In fact, an OSU report stated, the higher the credit card and college loan debts among young adults, the more self-esteem they reported.
Researchers warned that while debt can present opportunities to young people–such as attending college–it should not be taken lightly.
“Debt can be a positive resource for young adults, but it comes with some significant dangers,” said Rachel Dwyer, an assistant professor of sociology and the study’s lead author, “Young people seem to view debt mostly in just positive terms rather than as a potential burden.” The report also drew conclusions about how socioeconomic class affected young adults’ perception of debt:
Results showed that those in the bottom 25 percent in total family income got the largest boost from holding debt – the more debt they held, both education and credit card, the bigger the positive impact on their self-esteem and mastery.
Those in the middle class didn’t see any impact on their self-esteem and mastery by holding educational debt, perhaps because it is so common among their peers that it is seen as normal.

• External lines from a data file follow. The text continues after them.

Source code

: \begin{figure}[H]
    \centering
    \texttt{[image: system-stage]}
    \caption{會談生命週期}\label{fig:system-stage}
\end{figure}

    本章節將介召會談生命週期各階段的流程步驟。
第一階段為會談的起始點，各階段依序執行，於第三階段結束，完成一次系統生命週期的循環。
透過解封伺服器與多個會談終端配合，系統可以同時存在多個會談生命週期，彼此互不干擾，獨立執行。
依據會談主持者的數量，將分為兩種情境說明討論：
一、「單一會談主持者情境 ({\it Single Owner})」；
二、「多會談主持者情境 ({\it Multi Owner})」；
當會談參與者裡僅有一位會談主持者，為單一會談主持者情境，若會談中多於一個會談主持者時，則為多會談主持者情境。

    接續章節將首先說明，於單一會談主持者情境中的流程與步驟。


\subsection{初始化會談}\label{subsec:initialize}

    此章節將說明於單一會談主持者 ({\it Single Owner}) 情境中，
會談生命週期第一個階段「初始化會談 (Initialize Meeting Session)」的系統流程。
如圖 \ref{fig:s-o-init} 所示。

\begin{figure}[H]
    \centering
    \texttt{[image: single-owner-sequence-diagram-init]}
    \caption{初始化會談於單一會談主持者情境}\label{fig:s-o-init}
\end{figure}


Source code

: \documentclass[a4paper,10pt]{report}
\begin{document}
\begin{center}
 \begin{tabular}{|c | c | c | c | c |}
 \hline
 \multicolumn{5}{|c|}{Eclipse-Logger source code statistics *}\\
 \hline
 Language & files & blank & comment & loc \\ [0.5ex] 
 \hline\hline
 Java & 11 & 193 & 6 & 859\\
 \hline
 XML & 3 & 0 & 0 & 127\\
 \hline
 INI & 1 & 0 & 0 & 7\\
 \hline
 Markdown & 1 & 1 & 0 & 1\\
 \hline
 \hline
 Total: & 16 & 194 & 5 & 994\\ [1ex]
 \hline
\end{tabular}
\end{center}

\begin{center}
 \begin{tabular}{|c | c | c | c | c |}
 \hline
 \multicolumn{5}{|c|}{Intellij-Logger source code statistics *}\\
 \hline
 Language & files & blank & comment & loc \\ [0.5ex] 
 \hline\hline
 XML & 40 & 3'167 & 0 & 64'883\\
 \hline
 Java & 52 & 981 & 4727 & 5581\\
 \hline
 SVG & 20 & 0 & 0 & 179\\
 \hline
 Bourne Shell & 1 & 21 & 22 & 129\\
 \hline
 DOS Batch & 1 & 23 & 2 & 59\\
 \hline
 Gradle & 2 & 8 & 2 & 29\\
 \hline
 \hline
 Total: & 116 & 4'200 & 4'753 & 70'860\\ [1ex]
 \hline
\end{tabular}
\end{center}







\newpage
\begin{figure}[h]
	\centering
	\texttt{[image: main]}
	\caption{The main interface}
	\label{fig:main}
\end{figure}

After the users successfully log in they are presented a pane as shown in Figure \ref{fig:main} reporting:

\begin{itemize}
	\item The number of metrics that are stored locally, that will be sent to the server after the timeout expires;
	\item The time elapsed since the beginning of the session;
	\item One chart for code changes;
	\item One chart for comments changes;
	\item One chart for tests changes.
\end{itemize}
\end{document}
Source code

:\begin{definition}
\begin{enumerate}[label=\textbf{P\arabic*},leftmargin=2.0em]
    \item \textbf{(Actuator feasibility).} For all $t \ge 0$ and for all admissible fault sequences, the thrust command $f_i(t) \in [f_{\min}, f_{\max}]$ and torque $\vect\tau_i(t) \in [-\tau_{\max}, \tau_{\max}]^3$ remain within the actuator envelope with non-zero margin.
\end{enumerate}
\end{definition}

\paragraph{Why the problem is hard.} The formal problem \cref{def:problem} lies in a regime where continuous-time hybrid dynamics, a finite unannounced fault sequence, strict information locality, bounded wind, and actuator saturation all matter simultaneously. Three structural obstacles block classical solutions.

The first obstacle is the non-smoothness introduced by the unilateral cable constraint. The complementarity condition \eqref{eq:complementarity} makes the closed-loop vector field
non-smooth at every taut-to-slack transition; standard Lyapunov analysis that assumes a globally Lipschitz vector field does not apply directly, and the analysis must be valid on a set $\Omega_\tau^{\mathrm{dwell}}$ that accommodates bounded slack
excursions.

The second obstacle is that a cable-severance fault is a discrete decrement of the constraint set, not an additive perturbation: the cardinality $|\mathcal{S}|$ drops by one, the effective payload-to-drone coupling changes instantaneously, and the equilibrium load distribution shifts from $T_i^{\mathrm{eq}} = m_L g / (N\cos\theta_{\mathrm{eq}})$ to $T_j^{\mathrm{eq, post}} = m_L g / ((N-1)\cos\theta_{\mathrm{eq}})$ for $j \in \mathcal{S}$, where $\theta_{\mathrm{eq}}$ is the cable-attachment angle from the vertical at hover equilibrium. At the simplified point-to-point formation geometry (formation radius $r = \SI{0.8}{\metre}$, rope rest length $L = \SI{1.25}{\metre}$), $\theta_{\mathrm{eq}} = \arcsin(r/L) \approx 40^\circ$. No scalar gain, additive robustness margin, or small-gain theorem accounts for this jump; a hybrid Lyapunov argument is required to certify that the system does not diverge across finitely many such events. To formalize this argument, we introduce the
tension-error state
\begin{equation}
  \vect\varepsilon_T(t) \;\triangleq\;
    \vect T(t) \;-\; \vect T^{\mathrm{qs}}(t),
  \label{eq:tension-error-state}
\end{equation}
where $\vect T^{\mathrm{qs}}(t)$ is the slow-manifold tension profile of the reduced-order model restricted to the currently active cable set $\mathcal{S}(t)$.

But they did see boosts from holding credit-card debt – the more debt, the more positive effects.
On the other hand, the study found that young adults who came from the most affluent families received no boost at all from holding debt.
“The wealthiest young people have the most resources and options available to them, so debt is not an issue for them,” Dwyer said.
“The groups that most need the debt – the middle and lower classes – get the most benefits to their self-concept, but may also face the greatest difficulties in paying off what they owe.”